Monday, June 13, 2011

Malai Kofta

For the Kofta: 
1 1/2 lb. potatoes 
2 heaped tbsp each of crumbled paneer,
khoya and thick malai(You can substitute this with baked ricotta cheese and heavy cream) 
4-5 cashewnuts chopped 
1 tbsp raisins 
2-3 finely chopped green chillies 
1/4 tsp sugar 
1 tsp coriander powder 
1 tsp cumin powder 
1 tsp red-chilli powder 
1/2 tsp cardammom powder 
Salt To Taste 
3 tbsp cooking oil/ghee(clarified butter) 
Oil for frying the koftas
For the gravy:
2 medium onions,chopped 
3 flakes garlic,crushed 
1 inch ginger,crushed 
3 large tomatoes,pureed 
1 tsp red-chilli powder 
1/2 tsp garam masala powder 
1/2 tsp dhania(corainder) powder 
1/2 tsp cumin powder 
2 tsp powdered poppy seeds 
1/2 tsp sugar 
1 tbsp ground peanuts/cashewnuts

How to make malai koftha :
  • Boil the potatoes till tender.
  • Peel, mash and add salt to taste.
  • Keep aside.
  • Mix all the other ingredients for the kofta into a paste.
  • Make rounds of the potato dough and place a little of the prepared mixture in the center of each round.
  • Seal the edges and shape into stuffed rounds.

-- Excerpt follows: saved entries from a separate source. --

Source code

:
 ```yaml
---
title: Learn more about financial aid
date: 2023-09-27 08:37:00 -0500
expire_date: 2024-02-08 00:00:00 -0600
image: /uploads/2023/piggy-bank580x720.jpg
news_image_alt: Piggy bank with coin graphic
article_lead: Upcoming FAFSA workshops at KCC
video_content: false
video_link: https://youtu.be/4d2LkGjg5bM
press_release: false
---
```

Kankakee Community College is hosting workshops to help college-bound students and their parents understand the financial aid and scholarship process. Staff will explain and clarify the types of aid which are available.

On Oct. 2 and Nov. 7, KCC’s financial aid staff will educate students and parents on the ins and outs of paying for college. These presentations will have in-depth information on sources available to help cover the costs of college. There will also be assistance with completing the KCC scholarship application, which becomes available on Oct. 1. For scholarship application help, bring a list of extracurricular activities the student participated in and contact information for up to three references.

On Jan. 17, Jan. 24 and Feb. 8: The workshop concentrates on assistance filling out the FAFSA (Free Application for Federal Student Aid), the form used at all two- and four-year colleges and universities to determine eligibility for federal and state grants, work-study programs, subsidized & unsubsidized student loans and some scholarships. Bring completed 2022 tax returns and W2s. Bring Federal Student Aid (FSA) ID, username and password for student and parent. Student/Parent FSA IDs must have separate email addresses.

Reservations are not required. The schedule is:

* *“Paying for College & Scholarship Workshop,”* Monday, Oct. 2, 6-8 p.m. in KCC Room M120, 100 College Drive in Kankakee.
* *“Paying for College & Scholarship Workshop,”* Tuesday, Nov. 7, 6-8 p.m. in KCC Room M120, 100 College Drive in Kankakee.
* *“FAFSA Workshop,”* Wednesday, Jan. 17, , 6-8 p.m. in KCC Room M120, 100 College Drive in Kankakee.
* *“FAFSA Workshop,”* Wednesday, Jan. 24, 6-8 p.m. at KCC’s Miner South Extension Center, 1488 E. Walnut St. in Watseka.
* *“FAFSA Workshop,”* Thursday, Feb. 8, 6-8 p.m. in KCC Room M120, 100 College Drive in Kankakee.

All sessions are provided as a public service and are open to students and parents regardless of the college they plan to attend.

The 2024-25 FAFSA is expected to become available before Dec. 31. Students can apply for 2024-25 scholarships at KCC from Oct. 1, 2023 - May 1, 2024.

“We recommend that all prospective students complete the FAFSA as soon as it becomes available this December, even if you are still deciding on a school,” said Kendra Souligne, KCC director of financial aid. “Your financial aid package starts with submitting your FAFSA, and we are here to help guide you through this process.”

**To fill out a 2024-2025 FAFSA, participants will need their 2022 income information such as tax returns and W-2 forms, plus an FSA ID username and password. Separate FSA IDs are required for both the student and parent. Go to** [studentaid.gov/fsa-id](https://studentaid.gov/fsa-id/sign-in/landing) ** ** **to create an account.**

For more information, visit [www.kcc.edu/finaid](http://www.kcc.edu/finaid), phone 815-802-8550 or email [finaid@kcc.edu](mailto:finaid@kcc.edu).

Deep fry each kofta till golden brown. Drain and keep aside.
  • Blend together the onions, ginger, garlic and the poppy seeds and fry in 3 tbsp of oil till brown and the oil begins to seperate.
  • Add the pureed tomatoes and the masala powders.
  • Add the sugar and the ground peanuts.
  • The gravy will begin to thicken.
  • You can also add some malai to thicken it some more.
  • Mix in some water if necessary.
  • When the gravy comes to a boil, add the koftas.
  • Heat through and serve the malai kofta.
  • Note: In this malai kofta receipe , the koftas should be put in just before eating the dish or else they will turn soggy.